Answer: Surprisingly consumers are far more sensitive to quality of services rendered than
are the providers of those services. There are many good reasons for this. In particular note
the answer to Review Question 6. We will offer a different interpretation of the same cause
here. Providers of services have many things to consider beside quality. For example, they
must take into account costs and reasonable charges for services provided. For reasons that
psychologists can probably explain, as consumers we wear one hat; as producers selling out
services we wear a different hat. We must teach producers to listen to the voice of the
customer and to learn to walk in the customer’s shoes. When we say that something about
quality is obvious—we must be very careful. Steak lovers and vegetarians will not have the
same opinion about restaurants.
4.
What is TQM and why is it important for attaining better quality?
Answer: TQM was never directly addressed in this chapter because some teachers like the
concept but others do not. We did give a number of References for further reading. For
those of us who like it, TQM stands for Total Quality Management. There was a decade of
adoration of the TQM concept. It was supposed to solve all existing problems. The time
has now come to define and explain the idea behind total quality management. TQM is a
management strategy that requires a company-wide systems approach to quality. If
quality management is company-wide, then, everyone who works in any capacity is part of
the team responsible for achieving the best quality results. TQM is the procedure of choice.
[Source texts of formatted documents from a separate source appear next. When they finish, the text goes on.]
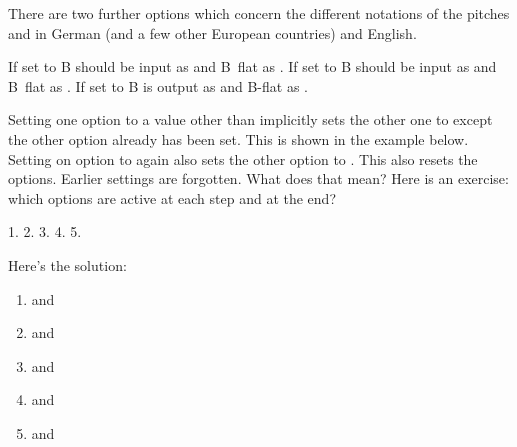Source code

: \documentclass[load-preamble+]{cnltx-doc}
\begin{document}
There are two further options which concern the different notations of the
pitches  and  in German (and a few other European
countries) and English.
\begin{options}
    If set to  B should be input as  and B~flat as
    . If set to  B should be input as  and
    B~flat as .
    If set to  B is output
    as  and B-flat as .
\end{options}
Setting one option to a value other than  implicitly sets the
other one to  except the other option already has been set.
This is shown in the example below.  Setting on option to  again
also sets the other option to .  This also resets the options.
Earlier settings are forgotten.  What does that mean?  Here is an exercise:
which options are active at each step and at the end?
\begin{sourcecode}
  1. 
  2. 
  3. 
  4. 
  5. 
\end{sourcecode}
Here's the solution:
\begin{enumerate}
  \item {} and 
  \item {} and 
  \item {} and 
  \item {} and 
  \item {} and 
\end{enumerate}
\end{document}
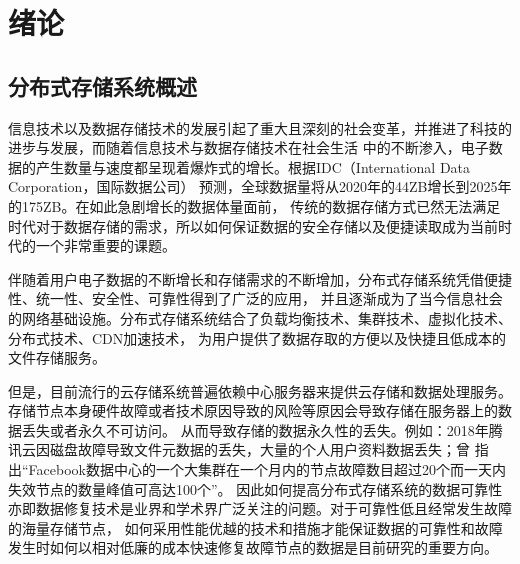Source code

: \chapter{绪论}

\section{分布式存储系统概述}
信息技术以及数据存储技术的发展引起了重大且深刻的社会变革，并推进了科技的进步与发展，而随着信息技术与数据存储技术在社会生活
中的不断渗入，电子数据的产生数量与速度都呈现着爆炸式的增长。根据IDC（International Data Corporation，国际数据公司）
预测，全球数据量将从2020年的44ZB增长到2025年的175ZB\cite{rydning2018digitization}。在如此急剧增长的数据体量面前，
传统的数据存储方式已然无法满足时代对于数据存储的需求，所以如何保证数据的安全存储以及便捷读取成为当前时代的一个非常重要的课题。

伴随着用户电子数据的不断增长和存储需求的不断增加，分布式存储系统凭借便捷性、统一性、安全性、可靠性得到了广泛的应用，
并且逐渐成为了当今信息社会的网络基础设施。分布式存储系统结合了负载均衡技术、集群技术、虚拟化技术、分布式技术、CDN加速技术，
为用户提供了数据存取的方便以及快捷且低成本的文件存储服务。

但是，目前流行的云存储系统普遍依赖中心服务器来提供云存储和数据处理服务\cite{wang2018blockchain}。
存储节点本身硬件故障或者技术原因导致的风险等原因会导致存储在服务器上的数据丢失或者永久不可访问。
从而导致存储的数据永久性的丢失。例如：2018年腾讯云因磁盘故障导致文件元数据的丢失，大量的个人用户资料数据丢失；\citet{sathiamoorthy2013xoring}曾
指出“Facebook数据中心的一个大集群在一个月内的节点故障数目超过20个而一天内失效节点的数量峰值可高达100个”。
因此如何提高分布式存储系统的数据可靠性亦即数据修复技术是业界和学术界广泛关注的问题。对于可靠性低且经常发生故障的海量存储节点，
如何采用性能优越的技术和措施才能保证数据的可靠性和故障发生时如何以相对低廉的成本快速修复故障节点的数据是目前研究的重要方向。

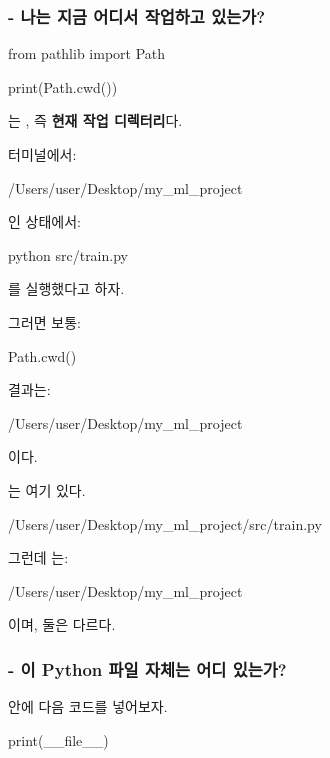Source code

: \subsubsection{ - 나는 지금 어디서 작업하고 있는가?}

\begin{dhkcode}
from pathlib import Path

print(Path.cwd())
\end{dhkcode}

는 , 즉 \textbf{현재 작업 디렉터리}다.

터미널에서:

\begin{dhkzsh}
/Users/user/Desktop/my_ml_project %
\end{dhkzsh}

인 상태에서:

\begin{dhkzsh}
python src/train.py
\end{dhkzsh}

를 실행했다고 하자.

그러면 보통:

\begin{dhkcode}
Path.cwd()
\end{dhkcode}

결과는:

\begin{dhkzsh}
/Users/user/Desktop/my_ml_project
\end{dhkzsh}

이다.

는 여기 있다.

\begin{dhkzsh}
/Users/user/Desktop/my_ml_project/src/train.py
\end{dhkzsh}

그런데 는:

\begin{dhkzsh}
/Users/user/Desktop/my_ml_project
\end{dhkzsh}

이며, 둘은 다르다.

\subsubsection{ - 이 Python 파일 자체는 어디 있는가?}

안에 다음 코드를 넣어보자.

\begin{dhkcode}
print(__file__)
\end{dhkcode}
The attainment of TQM is the critical precursor to excellence in quality. TQM enables the
systems approach to operate effectively. TQM could have been called SMQ, for Systems
Management of Quality, because the systems approach is so important to TQM success.
5.
Friends have said that TQM means the quickest method. Is that correct?
Answer: It is not correct. Criticism of TQM could be based on there being better ways to
develop a quality culture but not on its being a quick and dirty approach. Far from that, it
may seem to be too sweeping an effort to instill quality goals.
6.
What are the differences between consumer and producer definitions for quality?
Sometimes the consumer is called the buyer and the producer is called the supplier. What
are the differences between them?
Answer: The producer’s definition of quality is about the properties of goods and
services without distinctions about being good or bad. It is based on the commitment to
deliver according to specifications. Many of these properties are tangible and measurable.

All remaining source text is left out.